YOUR GOAL: List each line of the data in which the string "public" appears.

SUPPLIED MATERIAL Block Start

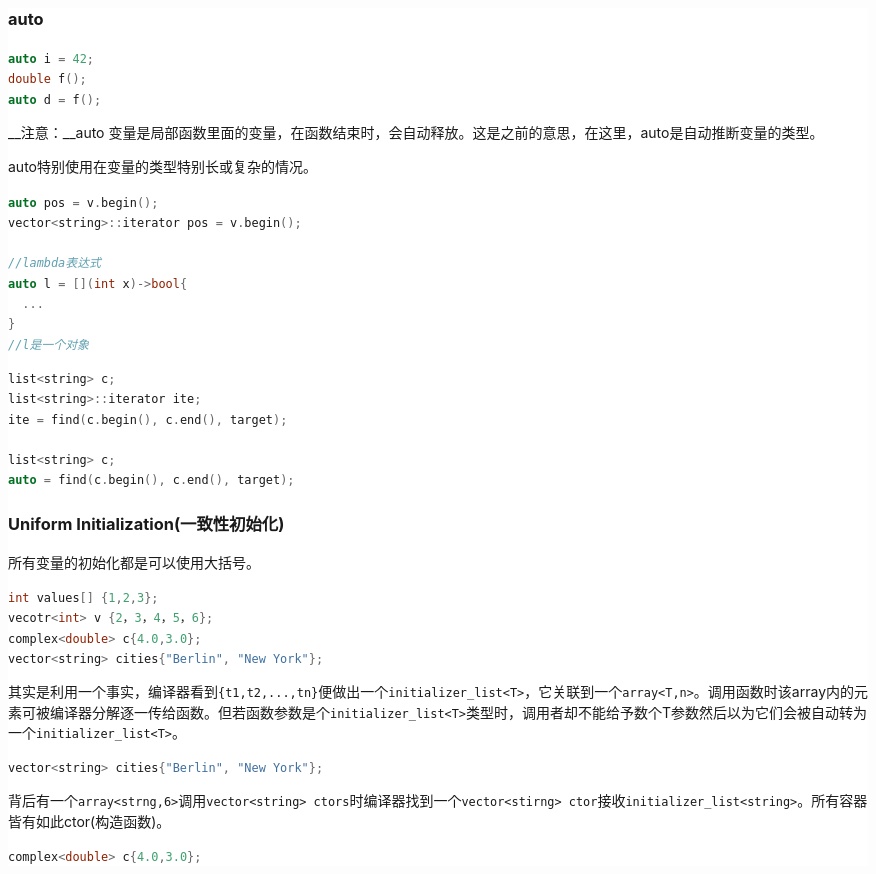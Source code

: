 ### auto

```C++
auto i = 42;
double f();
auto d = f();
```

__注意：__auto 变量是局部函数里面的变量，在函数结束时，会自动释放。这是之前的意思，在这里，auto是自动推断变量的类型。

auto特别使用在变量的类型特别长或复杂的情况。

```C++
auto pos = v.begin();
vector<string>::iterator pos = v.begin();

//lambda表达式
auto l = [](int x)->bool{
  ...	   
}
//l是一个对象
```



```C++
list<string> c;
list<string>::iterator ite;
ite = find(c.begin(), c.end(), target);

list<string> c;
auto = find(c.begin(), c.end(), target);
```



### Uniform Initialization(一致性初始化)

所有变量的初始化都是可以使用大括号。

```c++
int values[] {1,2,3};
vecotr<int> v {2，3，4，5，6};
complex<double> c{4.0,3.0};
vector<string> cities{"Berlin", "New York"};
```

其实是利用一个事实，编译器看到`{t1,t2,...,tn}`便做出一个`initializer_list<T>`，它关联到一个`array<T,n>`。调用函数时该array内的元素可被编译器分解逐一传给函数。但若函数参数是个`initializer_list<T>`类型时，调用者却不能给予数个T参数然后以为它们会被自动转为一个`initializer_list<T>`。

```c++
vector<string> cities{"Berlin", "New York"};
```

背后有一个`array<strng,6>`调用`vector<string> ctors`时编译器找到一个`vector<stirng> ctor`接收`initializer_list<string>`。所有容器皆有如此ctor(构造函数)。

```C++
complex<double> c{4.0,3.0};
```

SUPPLIED MATERIAL Block End
SUPPLIED MATERIAL Block Start

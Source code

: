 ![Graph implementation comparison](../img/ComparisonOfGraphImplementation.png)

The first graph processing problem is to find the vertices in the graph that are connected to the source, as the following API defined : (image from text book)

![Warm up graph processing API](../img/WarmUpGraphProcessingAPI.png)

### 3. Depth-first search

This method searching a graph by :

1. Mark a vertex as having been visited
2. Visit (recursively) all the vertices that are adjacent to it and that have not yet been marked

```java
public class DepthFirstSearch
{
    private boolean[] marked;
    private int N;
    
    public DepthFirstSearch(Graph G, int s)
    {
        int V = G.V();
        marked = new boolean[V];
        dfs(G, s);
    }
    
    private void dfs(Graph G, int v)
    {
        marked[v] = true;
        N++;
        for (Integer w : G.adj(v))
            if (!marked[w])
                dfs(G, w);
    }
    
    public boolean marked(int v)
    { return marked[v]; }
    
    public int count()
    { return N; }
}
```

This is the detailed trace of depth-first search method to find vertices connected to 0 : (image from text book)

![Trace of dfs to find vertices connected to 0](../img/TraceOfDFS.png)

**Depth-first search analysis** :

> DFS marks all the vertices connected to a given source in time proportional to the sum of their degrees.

SUPPLIED MATERIAL Block End

EXERCISE OUTPUT:
public class DepthFirstSearch
    public DepthFirstSearch(Graph G, int s)
    public boolean marked(int v)
    public int count()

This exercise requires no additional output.